Exercise brief :: In the records below, find the line that contains "- [ ] Municipal API connections" and repeat it, along with each line after it, exactly as written.
==== Data in this exercise ====
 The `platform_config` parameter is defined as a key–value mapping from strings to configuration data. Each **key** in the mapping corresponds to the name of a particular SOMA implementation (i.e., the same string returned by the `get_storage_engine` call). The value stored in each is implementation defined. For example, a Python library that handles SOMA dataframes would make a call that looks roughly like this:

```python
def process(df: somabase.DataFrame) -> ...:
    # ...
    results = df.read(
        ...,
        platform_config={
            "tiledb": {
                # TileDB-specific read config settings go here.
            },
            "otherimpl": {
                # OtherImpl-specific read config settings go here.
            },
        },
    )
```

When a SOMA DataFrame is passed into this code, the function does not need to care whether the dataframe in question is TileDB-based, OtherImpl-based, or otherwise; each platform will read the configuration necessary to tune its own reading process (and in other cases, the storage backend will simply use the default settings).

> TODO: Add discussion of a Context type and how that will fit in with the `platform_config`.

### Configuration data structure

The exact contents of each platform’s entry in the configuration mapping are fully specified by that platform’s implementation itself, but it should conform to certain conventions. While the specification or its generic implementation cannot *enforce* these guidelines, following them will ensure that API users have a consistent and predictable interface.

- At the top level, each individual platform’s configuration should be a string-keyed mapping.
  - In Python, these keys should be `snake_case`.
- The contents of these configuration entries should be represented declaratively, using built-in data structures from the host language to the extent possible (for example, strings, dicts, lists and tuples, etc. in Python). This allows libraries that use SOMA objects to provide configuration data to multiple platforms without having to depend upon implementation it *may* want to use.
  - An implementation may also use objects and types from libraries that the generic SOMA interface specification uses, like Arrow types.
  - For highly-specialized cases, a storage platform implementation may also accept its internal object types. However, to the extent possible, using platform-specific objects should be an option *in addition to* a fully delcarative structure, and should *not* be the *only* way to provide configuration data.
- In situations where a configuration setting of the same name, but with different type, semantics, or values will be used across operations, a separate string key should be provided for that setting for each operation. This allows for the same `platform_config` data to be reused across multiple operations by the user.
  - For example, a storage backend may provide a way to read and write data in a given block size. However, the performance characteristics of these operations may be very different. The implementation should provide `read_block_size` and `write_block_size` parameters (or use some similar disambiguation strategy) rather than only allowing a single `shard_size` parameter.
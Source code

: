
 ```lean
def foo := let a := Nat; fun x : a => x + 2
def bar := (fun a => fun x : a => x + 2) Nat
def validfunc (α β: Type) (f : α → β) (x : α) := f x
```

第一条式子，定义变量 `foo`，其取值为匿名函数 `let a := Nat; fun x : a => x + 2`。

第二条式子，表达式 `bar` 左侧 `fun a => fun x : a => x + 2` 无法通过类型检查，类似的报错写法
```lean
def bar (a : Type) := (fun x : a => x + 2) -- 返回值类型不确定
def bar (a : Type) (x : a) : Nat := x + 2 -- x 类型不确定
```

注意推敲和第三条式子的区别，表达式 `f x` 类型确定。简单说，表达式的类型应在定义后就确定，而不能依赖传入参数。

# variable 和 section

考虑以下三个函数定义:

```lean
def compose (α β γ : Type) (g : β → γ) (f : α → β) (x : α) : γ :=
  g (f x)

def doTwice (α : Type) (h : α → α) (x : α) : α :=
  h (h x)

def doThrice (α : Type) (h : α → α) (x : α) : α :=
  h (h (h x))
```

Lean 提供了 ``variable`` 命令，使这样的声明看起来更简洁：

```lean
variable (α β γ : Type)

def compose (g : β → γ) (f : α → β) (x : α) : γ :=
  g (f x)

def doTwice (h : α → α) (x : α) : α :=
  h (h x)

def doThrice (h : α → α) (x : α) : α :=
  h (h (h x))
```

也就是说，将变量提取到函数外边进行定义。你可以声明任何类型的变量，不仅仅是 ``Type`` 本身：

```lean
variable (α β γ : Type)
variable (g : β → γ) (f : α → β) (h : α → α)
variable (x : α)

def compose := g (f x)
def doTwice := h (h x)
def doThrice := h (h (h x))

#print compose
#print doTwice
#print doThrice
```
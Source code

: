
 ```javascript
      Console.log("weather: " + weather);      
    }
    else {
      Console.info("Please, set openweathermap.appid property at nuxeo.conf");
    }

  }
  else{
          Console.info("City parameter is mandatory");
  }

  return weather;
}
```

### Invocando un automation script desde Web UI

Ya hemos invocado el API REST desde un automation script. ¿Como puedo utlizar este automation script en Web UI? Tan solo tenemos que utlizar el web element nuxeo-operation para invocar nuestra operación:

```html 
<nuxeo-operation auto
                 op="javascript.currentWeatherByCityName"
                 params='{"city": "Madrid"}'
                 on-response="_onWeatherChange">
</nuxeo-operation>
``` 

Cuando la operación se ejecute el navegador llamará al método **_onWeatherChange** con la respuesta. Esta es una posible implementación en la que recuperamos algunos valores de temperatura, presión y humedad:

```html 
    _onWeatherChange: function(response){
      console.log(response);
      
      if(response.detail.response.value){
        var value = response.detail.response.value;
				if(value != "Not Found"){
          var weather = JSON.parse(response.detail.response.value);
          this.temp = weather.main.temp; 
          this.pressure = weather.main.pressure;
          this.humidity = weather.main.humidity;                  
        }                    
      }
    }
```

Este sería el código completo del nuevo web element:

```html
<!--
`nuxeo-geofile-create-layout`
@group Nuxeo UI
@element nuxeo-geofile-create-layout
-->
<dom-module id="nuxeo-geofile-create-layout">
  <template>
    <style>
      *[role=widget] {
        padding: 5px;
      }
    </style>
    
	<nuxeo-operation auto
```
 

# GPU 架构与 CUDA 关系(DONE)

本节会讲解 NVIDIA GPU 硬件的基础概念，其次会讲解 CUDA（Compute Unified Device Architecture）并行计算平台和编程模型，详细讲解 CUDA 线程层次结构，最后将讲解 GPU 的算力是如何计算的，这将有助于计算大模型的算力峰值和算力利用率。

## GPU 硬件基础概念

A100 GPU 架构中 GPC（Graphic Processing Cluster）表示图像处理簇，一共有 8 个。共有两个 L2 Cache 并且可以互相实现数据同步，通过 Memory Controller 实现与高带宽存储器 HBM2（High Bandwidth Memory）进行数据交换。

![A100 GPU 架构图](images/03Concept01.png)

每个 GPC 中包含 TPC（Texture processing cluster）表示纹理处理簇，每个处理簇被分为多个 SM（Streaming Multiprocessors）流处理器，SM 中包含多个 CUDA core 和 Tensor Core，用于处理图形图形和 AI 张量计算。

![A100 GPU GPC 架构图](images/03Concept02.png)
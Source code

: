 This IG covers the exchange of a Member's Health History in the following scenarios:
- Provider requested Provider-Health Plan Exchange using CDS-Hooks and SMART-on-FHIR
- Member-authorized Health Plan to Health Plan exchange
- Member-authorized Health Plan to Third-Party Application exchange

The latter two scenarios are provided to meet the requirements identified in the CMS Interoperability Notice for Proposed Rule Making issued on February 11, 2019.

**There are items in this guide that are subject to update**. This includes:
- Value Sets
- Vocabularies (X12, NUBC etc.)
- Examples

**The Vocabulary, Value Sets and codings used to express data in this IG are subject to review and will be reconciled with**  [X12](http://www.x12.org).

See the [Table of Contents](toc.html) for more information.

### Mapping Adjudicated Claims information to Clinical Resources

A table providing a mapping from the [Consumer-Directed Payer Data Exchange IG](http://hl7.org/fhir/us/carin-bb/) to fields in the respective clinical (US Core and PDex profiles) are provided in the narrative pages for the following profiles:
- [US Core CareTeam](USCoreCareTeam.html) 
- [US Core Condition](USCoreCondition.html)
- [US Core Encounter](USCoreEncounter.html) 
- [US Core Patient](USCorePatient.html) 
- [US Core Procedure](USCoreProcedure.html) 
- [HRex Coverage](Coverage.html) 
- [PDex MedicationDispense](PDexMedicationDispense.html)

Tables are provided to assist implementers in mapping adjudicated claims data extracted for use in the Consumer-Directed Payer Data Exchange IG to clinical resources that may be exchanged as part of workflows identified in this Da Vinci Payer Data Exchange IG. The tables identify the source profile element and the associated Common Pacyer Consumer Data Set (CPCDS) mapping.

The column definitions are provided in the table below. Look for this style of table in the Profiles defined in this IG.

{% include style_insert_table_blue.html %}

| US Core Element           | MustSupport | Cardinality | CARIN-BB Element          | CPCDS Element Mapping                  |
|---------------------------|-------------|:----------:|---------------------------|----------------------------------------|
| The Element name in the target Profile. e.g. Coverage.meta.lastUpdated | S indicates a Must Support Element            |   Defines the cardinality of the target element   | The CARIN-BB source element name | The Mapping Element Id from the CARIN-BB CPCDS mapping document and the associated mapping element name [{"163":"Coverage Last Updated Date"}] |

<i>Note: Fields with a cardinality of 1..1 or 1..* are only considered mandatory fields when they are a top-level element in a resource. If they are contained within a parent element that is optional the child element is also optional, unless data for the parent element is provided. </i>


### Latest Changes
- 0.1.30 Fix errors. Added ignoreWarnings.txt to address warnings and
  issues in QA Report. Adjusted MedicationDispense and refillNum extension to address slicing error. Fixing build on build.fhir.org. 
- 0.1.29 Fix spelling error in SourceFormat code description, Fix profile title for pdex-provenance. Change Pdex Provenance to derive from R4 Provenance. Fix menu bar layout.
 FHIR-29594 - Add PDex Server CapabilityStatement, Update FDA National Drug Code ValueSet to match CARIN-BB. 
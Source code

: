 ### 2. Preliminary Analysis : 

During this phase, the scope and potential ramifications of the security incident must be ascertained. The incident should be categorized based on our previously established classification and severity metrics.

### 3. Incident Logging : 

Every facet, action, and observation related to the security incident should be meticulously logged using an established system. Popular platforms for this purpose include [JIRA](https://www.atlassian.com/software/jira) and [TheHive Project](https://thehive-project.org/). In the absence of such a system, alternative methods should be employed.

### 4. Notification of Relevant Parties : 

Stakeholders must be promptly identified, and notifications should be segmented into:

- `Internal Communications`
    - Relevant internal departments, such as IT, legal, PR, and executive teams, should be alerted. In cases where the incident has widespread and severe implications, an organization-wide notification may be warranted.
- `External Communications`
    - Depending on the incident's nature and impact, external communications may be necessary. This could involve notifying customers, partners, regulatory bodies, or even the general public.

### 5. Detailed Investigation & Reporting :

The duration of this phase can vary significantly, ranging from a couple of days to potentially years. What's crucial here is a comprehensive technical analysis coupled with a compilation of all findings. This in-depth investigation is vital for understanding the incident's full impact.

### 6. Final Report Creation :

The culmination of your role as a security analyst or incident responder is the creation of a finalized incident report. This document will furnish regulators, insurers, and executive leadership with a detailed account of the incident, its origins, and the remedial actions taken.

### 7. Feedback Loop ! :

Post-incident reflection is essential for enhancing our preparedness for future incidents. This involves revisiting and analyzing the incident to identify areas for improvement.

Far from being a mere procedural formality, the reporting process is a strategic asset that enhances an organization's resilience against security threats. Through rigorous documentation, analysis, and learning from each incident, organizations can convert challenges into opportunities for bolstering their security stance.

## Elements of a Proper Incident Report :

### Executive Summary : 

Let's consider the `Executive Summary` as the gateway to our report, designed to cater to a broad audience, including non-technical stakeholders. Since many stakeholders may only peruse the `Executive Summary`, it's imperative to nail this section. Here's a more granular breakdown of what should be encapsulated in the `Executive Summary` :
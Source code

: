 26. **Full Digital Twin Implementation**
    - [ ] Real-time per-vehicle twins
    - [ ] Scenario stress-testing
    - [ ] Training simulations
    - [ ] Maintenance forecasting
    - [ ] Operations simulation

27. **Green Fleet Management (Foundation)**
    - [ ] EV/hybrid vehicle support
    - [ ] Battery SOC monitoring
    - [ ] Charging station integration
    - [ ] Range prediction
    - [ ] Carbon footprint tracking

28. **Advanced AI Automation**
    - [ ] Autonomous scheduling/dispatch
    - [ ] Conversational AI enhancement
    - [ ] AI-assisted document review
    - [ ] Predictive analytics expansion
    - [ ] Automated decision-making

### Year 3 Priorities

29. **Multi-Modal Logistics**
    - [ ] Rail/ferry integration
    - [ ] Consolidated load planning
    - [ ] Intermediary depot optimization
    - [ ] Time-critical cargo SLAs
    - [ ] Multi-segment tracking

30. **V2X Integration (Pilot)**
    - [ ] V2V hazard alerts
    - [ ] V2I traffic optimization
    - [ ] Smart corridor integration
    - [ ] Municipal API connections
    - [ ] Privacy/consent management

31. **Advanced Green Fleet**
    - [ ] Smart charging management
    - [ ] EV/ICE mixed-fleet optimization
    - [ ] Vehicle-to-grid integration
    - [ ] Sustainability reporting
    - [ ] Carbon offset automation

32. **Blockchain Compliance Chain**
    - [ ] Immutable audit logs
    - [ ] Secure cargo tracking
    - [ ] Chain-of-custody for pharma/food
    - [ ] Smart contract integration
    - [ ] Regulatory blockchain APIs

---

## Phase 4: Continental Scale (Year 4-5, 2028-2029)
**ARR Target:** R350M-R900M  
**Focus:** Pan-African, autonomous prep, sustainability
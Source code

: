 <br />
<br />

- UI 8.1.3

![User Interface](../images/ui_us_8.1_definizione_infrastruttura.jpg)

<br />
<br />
====
Response to the task ::
    - [ ] Municipal API connections
    - [ ] Privacy/consent management

31. **Advanced Green Fleet**
    - [ ] Smart charging management
    - [ ] EV/ICE mixed-fleet optimization
    - [ ] Vehicle-to-grid integration
    - [ ] Sustainability reporting
    - [ ] Carbon offset automation

32. **Blockchain Compliance Chain**
    - [ ] Immutable audit logs
    - [ ] Secure cargo tracking
    - [ ] Chain-of-custody for pharma/food
    - [ ] Smart contract integration
    - [ ] Regulatory blockchain APIs

---

## Phase 4: Continental Scale (Year 4-5, 2028-2029)
**ARR Target:** R350M-R900M  
**Focus:** Pan-African, autonomous prep, sustainability
Source code

: <br />
<br />

- UI 8.1.3

![User Interface](../images/ui_us_8.1_definizione_infrastruttura.jpg)

<br />
<br />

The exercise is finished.